[DATA Boundary: Start]
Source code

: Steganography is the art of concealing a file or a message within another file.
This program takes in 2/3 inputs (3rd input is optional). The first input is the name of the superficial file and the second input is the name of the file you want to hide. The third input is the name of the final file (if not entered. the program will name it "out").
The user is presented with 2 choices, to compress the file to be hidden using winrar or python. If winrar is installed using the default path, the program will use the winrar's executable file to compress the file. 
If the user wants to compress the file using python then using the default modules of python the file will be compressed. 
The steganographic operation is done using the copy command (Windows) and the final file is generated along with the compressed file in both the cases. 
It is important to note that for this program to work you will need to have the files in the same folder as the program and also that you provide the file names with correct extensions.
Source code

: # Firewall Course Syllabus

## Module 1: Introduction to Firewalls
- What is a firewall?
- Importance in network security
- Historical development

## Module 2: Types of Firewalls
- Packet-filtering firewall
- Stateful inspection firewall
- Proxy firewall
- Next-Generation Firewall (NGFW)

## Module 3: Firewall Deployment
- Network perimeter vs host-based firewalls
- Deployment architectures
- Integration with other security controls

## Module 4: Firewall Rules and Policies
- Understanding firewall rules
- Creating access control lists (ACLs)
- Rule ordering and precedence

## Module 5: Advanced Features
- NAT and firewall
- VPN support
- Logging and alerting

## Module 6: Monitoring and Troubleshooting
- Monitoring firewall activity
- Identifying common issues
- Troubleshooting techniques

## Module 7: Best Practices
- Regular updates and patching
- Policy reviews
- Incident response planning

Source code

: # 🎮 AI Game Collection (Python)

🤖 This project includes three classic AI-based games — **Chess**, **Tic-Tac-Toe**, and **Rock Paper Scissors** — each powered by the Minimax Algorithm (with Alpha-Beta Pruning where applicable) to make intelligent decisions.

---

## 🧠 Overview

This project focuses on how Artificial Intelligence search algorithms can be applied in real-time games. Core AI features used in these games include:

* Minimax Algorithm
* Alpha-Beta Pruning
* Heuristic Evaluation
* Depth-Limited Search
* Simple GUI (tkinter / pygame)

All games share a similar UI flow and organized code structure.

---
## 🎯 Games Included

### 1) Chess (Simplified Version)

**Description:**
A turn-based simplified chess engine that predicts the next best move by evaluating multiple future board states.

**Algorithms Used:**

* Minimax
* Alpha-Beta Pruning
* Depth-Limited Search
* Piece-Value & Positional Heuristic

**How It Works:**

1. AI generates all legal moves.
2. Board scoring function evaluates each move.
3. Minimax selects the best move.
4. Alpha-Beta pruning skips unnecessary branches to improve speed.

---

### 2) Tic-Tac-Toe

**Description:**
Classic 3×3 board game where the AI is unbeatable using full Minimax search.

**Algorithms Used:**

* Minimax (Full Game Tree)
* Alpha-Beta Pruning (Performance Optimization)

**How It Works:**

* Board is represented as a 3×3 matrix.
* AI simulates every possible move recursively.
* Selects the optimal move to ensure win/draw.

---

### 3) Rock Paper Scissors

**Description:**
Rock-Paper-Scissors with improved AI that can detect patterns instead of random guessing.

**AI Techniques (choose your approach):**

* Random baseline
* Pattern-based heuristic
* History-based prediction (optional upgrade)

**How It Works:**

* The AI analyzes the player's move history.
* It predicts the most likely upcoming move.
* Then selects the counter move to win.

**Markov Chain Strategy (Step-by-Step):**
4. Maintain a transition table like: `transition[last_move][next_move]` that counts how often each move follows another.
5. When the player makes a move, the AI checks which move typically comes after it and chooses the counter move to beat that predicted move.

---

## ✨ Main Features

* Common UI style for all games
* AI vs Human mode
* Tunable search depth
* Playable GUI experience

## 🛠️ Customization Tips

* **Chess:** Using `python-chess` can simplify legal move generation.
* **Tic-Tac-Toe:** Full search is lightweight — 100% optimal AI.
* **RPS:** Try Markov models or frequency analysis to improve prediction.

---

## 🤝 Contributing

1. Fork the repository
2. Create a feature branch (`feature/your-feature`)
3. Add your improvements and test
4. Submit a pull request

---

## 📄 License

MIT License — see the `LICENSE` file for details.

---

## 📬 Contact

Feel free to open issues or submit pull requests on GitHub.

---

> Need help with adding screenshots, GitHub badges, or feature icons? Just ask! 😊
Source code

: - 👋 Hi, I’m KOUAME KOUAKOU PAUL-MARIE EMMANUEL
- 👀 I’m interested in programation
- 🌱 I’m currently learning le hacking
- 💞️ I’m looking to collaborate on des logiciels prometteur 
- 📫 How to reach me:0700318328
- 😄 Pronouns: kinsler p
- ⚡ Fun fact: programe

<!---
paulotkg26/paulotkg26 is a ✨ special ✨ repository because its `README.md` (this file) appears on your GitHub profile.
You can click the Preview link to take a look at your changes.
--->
[DATA Boundary: End]
All lines above from the one with "If the user" to the one with "- Historical development", inclusive, should be copied exactly, and no other lines.

If the user wants to compress the file using python then using the default modules of python the file will be compressed. 
The steganographic operation is done using the copy command (Windows) and the final file is generated along with the compressed file in both the cases. 
It is important to note that for this program to work you will need to have the files in the same folder as the program and also that you provide the file names with correct extensions.
Source code

: # Firewall Course Syllabus

## Module 1: Introduction to Firewalls
- What is a firewall?
- Importance in network security
- Historical development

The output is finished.